Records from a data collection:
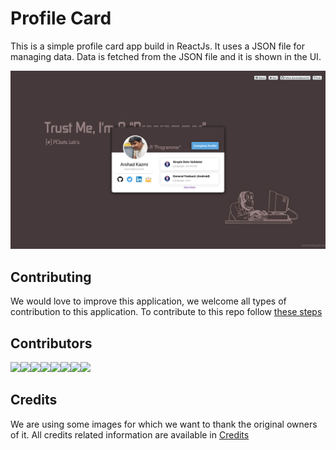 # Profile Card

This is a simple profile card app build in ReactJs. It uses a JSON file for managing data. Data is fetched from the JSON file and it is shown in the UI.

![alt text](assets/img.png "Profile Card Example")
  
## Contributing

We would love to improve this application, we welcome all types of contribution to this application.
To contribute to this repo follow [these steps](CONTRIBUTING.md)


## Contributors
[![](https://sourcerer.io/fame/arshadkazmi42/arshadkazmi42/arshadkazmi42.github.io/images/0)](https://sourcerer.io/fame/arshadkazmi42/arshadkazmi42/arshadkazmi42.github.io/links/0)[![](https://sourcerer.io/fame/arshadkazmi42/arshadkazmi42/arshadkazmi42.github.io/images/1)](https://sourcerer.io/fame/arshadkazmi42/arshadkazmi42/arshadkazmi42.github.io/links/1)[![](https://sourcerer.io/fame/arshadkazmi42/arshadkazmi42/arshadkazmi42.github.io/images/2)](https://sourcerer.io/fame/arshadkazmi42/arshadkazmi42/arshadkazmi42.github.io/links/2)[![](https://sourcerer.io/fame/arshadkazmi42/arshadkazmi42/arshadkazmi42.github.io/images/3)](https://sourcerer.io/fame/arshadkazmi42/arshadkazmi42/arshadkazmi42.github.io/links/3)[![](https://sourcerer.io/fame/arshadkazmi42/arshadkazmi42/arshadkazmi42.github.io/images/4)](https://sourcerer.io/fame/arshadkazmi42/arshadkazmi42/arshadkazmi42.github.io/links/4)[![](https://sourcerer.io/fame/arshadkazmi42/arshadkazmi42/arshadkazmi42.github.io/images/5)](https://sourcerer.io/fame/arshadkazmi42/arshadkazmi42/arshadkazmi42.github.io/links/5)[![](https://sourcerer.io/fame/arshadkazmi42/arshadkazmi42/arshadkazmi42.github.io/images/6)](https://sourcerer.io/fame/arshadkazmi42/arshadkazmi42/arshadkazmi42.github.io/links/6)[![](https://sourcerer.io/fame/arshadkazmi42/arshadkazmi42/arshadkazmi42.github.io/images/7)](https://sourcerer.io/fame/arshadkazmi42/arshadkazmi42/arshadkazmi42.github.io/links/7)

## Credits

We are using some images for which we want to thank the original owners of it. All credits related information are available in [Credits](CREDITS.md)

ACTION ITEM = Leave out the images and copy all remaining data word for word.

SOLUTION FOR THIS EXERCISE =
 # Profile Card

This is a simple profile card app build in ReactJs. It uses a JSON file for managing data. Data is fetched from the JSON file and it is shown in the UI.

![alt text](assets/img.png "Profile Card Example")
  
## Contributing

We would love to improve this application, we welcome all types of contribution to this application.
To contribute to this repo follow [these steps](CONTRIBUTING.md)


## Contributors
[![](https://sourcerer.io/fame/arshadkazmi42/arshadkazmi42/arshadkazmi42.github.io/images/0)](https://sourcerer.io/fame/arshadkazmi42/arshadkazmi42/arshadkazmi42.github.io/links/0)[![](https://sourcerer.io/fame/arshadkazmi42/arshadkazmi42/arshadkazmi42.github.io/images/1)](https://sourcerer.io/fame/arshadkazmi42/arshadkazmi42/arshadkazmi42.github.io/links/1)[![](https://sourcerer.io/fame/arshadkazmi42/arshadkazmi42/arshadkazmi42.github.io/images/2)](https://sourcerer.io/fame/arshadkazmi42/arshadkazmi42/arshadkazmi42.github.io/links/2)[![](https://sourcerer.io/fame/arshadkazmi42/arshadkazmi42/arshadkazmi42.github.io/images/3)](https://sourcerer.io/fame/arshadkazmi42/arshadkazmi42/arshadkazmi42.github.io/links/3)[![](https://sourcerer.io/fame/arshadkazmi42/arshadkazmi42/arshadkazmi42.github.io/images/4)](https://sourcerer.io/fame/arshadkazmi42/arshadkazmi42/arshadkazmi42.github.io/links/4)[![](https://sourcerer.io/fame/arshadkazmi42/arshadkazmi42/arshadkazmi42.github.io/images/5)](https://sourcerer.io/fame/arshadkazmi42/arshadkazmi42/arshadkazmi42.github.io/links/5)[![](https://sourcerer.io/fame/arshadkazmi42/arshadkazmi42/arshadkazmi42.github.io/images/6)](https://sourcerer.io/fame/arshadkazmi42/arshadkazmi42/arshadkazmi42.github.io/links/6)[![](https://sourcerer.io/fame/arshadkazmi42/arshadkazmi42/arshadkazmi42.github.io/images/7)](https://sourcerer.io/fame/arshadkazmi42/arshadkazmi42/arshadkazmi42.github.io/links/7)

## Credits

We are using some images for which we want to thank the original owners of it. All credits related information are available in [Credits](CREDITS.md)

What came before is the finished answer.